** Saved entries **
- - -
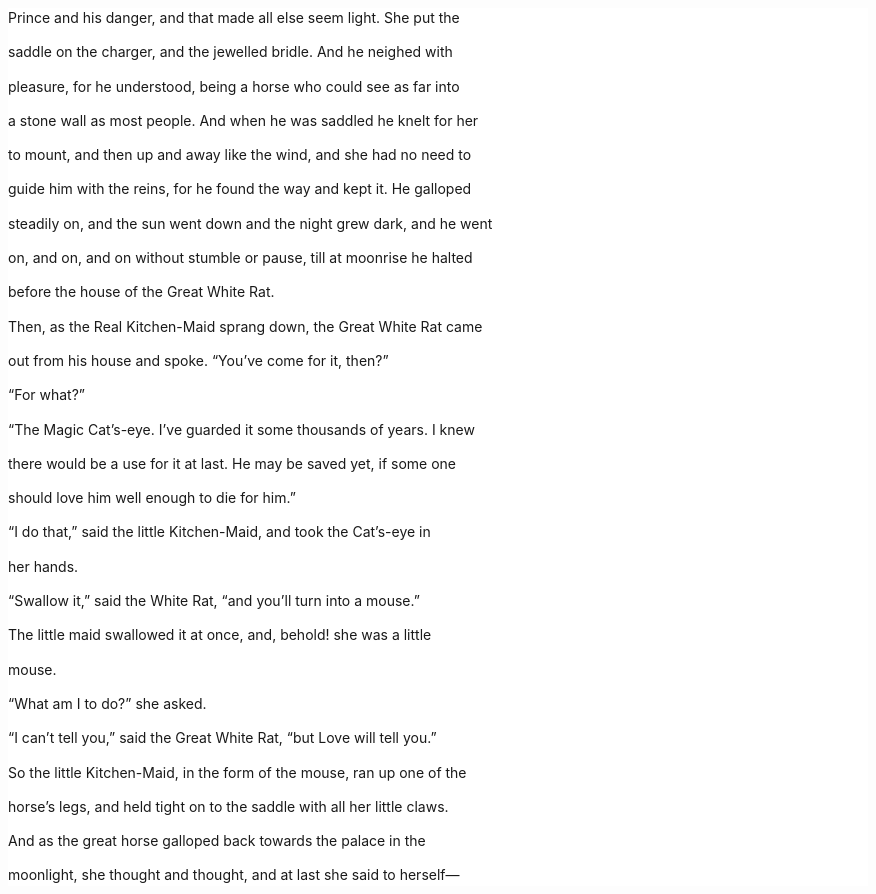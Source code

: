 Prince and his danger, and that made all else seem light. She put the

saddle on the charger, and the jewelled bridle. And he neighed with

pleasure, for he understood, being a horse who could see as far into

a stone wall as most people. And when he was saddled he knelt for her

to mount, and then up and away like the wind, and she had no need to

guide him with the reins, for he found the way and kept it. He galloped

steadily on, and the sun went down and the night grew dark, and he went

on, and on, and on without stumble or pause, till at moonrise he halted

before the house of the Great White Rat.



Then, as the Real Kitchen-Maid sprang down, the Great White Rat came

out from his house and spoke. “You’ve come for it, then?”



“For what?”



“The Magic Cat’s-eye. I’ve guarded it some thousands of years. I knew

there would be a use for it at last. He may be saved yet, if some one

should love him well enough to die for him.”



“I do that,” said the little Kitchen-Maid, and took the Cat’s-eye in

her hands.



“Swallow it,” said the White Rat, “and you’ll turn into a mouse.”



The little maid swallowed it at once, and, behold! she was a little

mouse.



“What am I to do?” she asked.



“I can’t tell you,” said the Great White Rat, “but Love will tell you.”



So the little Kitchen-Maid, in the form of the mouse, ran up one of the

horse’s legs, and held tight on to the saddle with all her little claws.



And as the great horse galloped back towards the palace in the

moonlight, she thought and thought, and at last she said to herself—
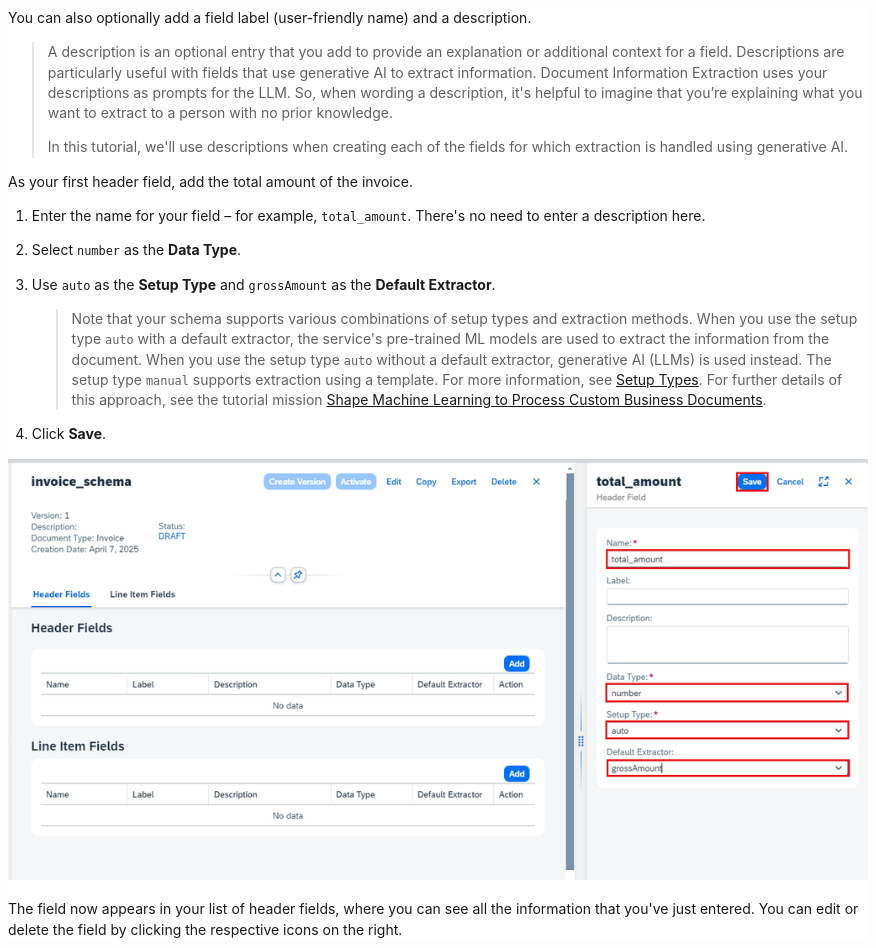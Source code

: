 You can also optionally add a field label (user-friendly name) and a description.

>A description is an optional entry that you add to provide an explanation or additional context for a field. Descriptions are particularly useful with fields that use generative AI to extract information. Document Information Extraction uses your descriptions as prompts for the LLM. So, when wording a description, it's helpful to imagine that you’re explaining what you want to extract to a person with no prior knowledge.
>
>In this tutorial, we'll use descriptions when creating each of the fields for which extraction is handled using generative AI.

As your first header field, add the total amount of the invoice.

1. Enter the name for your field – for example, `total_amount`. There's no need to enter a description here.

2. Select `number` as the **Data Type**.

3. Use `auto` as the **Setup Type** and `grossAmount` as the **Default Extractor**.

    >Note that your schema supports various combinations of setup types and extraction methods. When you use the setup type `auto` with a default extractor, the service's pre-trained ML models are used to extract the information from the document. When you use the setup type `auto` without a default extractor, generative AI (LLMs) is used instead. The setup type `manual` supports extraction using a template. For more information, see [Setup Types](https://help.sap.com/docs/document-information-extraction/document-information-extraction/setup-types). For further details of this approach, see the tutorial mission [Shape Machine Learning to Process Custom Business Documents](https://developers.sap.com/mission.btp-aibus-shape-ml-custom.html). 

4. Click **Save**.
   
![LLM](add-number.png)

The field now appears in your list of header fields, where you can see all the information that you've just entered. You can edit or delete the field by clicking the respective icons on the right.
- - -
** To do **
What you return should be only the exact lines from the top of the entries through the line with "guide him with", minus the pictures.

** Response **
Source code

: Prince and his danger, and that made all else seem light. She put the

saddle on the charger, and the jewelled bridle. And he neighed with

pleasure, for he understood, being a horse who could see as far into

a stone wall as most people. And when he was saddled he knelt for her

to mount, and then up and away like the wind, and she had no need to

guide him with the reins, for he found the way and kept it. He galloped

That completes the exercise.